‘‘La revendication de l’État islamique relance le débat sur la communication de la junte’’
Par Dahn Habib Sénamblé
Niamey, le 30 janvier 2026 – L’attaque menée dans la nuit de mercredi à jeudi contre l’aéroport international de Niamey a été revendiquée vendredi par l’organisation État islamique, selon le groupe Site, spécialisé dans la surveillance des mouvements jihadistes.
Cette revendication intervient au lendemain de déclarations de la junte militaire nigérienne accusant la Côte d’Ivoire, la France et le Bénin d’être les « sponsors » de l’attaque contre cette infrastructure stratégique située à une dizaine de kilomètres de la présidence et abritant des installations militaires.
Selon les autorités nigériennes, vingt assaillants ont été tués et quatre soldats blessés lors de combats qui ont duré environ une heure.
Des accusations sans preuves
Dès les premières heures suivant l’attaque, les plus hautes autorités nigériennes ont mis en cause les présidents français Emmanuel Macron, béninois Patrice Talon et ivoirien Alassane Ouattara, les accusant d’avoir soutenu l’opération armée.
Aucune preuve n’a cependant été rendue publique à l’appui de ces accusations, formulées avant toute revendication officielle de l’attaque. La confirmation par l’État islamique de sa responsabilité fragilise désormais la version avancée par la junte.

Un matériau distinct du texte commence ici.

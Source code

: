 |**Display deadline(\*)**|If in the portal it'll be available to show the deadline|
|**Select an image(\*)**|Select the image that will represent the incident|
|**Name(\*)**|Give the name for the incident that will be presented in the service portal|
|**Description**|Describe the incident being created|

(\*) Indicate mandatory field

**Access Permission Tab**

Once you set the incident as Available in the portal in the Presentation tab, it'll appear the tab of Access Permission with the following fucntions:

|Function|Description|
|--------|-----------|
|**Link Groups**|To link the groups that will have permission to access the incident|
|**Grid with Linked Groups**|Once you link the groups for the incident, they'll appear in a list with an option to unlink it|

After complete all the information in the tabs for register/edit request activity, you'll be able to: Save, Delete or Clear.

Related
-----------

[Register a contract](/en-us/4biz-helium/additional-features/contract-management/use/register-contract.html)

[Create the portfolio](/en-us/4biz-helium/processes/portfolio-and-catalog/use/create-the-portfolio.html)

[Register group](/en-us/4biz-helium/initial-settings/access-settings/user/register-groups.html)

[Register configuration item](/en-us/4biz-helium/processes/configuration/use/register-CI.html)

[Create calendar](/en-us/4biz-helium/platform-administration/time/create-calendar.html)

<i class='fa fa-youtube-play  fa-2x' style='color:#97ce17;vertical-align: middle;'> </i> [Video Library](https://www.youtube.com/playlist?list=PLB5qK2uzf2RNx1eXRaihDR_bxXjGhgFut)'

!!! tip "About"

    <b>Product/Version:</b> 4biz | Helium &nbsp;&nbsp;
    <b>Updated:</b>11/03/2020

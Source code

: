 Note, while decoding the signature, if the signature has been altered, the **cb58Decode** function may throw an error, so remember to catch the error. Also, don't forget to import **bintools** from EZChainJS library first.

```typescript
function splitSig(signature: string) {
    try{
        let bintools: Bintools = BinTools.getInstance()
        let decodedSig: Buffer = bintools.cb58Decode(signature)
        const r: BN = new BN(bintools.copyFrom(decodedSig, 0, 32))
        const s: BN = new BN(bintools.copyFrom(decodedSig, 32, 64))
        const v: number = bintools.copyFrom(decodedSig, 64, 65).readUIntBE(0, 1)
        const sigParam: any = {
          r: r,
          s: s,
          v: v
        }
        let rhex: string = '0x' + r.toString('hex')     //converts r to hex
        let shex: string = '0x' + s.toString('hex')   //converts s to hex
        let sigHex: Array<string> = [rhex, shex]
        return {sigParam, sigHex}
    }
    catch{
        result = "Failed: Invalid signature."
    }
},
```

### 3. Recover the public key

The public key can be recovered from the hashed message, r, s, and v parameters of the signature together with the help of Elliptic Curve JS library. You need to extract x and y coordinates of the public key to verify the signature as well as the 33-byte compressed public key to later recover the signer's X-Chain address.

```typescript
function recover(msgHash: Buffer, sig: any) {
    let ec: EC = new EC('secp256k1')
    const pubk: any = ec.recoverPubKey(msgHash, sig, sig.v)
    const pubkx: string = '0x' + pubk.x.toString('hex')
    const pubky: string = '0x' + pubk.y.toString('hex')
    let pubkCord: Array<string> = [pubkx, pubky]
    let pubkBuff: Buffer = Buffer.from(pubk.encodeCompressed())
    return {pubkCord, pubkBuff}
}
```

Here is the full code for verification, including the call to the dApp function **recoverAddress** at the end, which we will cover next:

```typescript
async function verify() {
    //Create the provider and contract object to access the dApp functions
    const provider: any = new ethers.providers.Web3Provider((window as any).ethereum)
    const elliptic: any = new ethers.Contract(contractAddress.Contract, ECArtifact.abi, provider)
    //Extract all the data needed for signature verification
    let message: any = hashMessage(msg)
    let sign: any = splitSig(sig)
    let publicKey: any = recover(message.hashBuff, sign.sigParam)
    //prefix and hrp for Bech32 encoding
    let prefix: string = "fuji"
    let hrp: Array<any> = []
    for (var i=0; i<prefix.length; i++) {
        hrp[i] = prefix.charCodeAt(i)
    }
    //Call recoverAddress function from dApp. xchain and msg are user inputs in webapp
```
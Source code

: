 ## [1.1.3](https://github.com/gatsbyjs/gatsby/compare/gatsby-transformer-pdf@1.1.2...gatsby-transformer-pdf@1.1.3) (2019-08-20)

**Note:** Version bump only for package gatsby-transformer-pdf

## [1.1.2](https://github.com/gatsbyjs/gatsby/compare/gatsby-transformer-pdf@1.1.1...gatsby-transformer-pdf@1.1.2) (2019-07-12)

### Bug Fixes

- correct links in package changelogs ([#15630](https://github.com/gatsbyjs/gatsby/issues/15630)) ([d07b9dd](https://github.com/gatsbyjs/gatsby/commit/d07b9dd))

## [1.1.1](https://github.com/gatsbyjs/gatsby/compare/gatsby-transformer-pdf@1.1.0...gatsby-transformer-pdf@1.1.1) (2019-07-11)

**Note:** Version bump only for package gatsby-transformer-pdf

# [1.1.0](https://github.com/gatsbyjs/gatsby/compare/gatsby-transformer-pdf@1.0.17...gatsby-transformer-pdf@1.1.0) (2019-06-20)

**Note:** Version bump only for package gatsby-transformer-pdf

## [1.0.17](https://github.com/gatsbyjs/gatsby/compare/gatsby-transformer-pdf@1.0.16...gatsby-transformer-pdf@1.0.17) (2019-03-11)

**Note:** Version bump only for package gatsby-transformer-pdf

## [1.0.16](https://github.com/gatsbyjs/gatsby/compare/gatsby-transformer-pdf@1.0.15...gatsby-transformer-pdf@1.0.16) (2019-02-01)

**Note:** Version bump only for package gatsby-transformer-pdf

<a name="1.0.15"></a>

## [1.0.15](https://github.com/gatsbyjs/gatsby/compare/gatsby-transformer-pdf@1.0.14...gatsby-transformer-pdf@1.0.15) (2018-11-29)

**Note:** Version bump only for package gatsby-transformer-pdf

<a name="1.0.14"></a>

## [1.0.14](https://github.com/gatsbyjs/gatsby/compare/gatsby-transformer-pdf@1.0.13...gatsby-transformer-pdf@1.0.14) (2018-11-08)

Dans un pays confronté depuis plus d’une décennie aux violences jihadistes, notamment de l’État islamique au Sahel et du Groupe de soutien à l’islam et aux musulmans (Jnim, affilié à Al-Qaïda), l’attaque de la capitale reste rare mais s’inscrit dans une dynamique régionale bien documentée.
Un discours récurrent dans l’espace AES
Les accusations portées par Niamey rappellent celles déjà formulées par les autorités militaires du Burkina Faso et du Mali, partenaires du Niger au sein de l’Alliance des États du Sahel (AES), qui imputent régulièrement leurs difficultés sécuritaires à des puissances étrangères ou à des États voisins, sans en apporter les éléments probants.
Pour plusieurs observateurs, ce narratif participe d’une stratégie politique visant à désigner des adversaires extérieurs dans un contexte de forte pression sécuritaire intérieure.
La Côte d’Ivoire hausse le ton
Face aux accusations visant directement son chef de l’État, la Côte d’Ivoire a réagi fermement. Vendredi 30 janvier, l’ambassadrice de la République du Niger à Abidjan a été convoquée au ministère d’État, ministère des Affaires étrangères et de la Coopération internationale.
Selon un communiqué officiel, le gouvernement ivoirien a exprimé sa « vive indignation » et condamné « avec la plus grande fermeté » des propos jugés contraires aux usages diplomatiques et portant atteinte à l’honneur du président Alassane Ouattara et du peuple ivoirien.
Une note de protestation formelle a été remise à la diplomate nigérienne pour transmission à Niamey.
Abidjan réaffirme sa ligne diplomatique
Tout en rappelant son attachement au dialogue, à la paix et à la coopération régionale, la Côte d’Ivoire a prévenu qu’elle ne saurait tolérer des agissements susceptibles de compromettre la qualité de ses relations bilatérales.
Le gouvernement ivoirien indique rester attentif aux suites qui seront données à cette démarche et se réserve le droit de tirer « toutes les conséquences qui s’imposent ».
La revendication de l’attaque par l’État islamique pourrait désormais contraindre les autorités nigériennes à revoir leur communication, au risque d’accentuer leur isolement diplomatique dans une région déjà profondément fragilisée.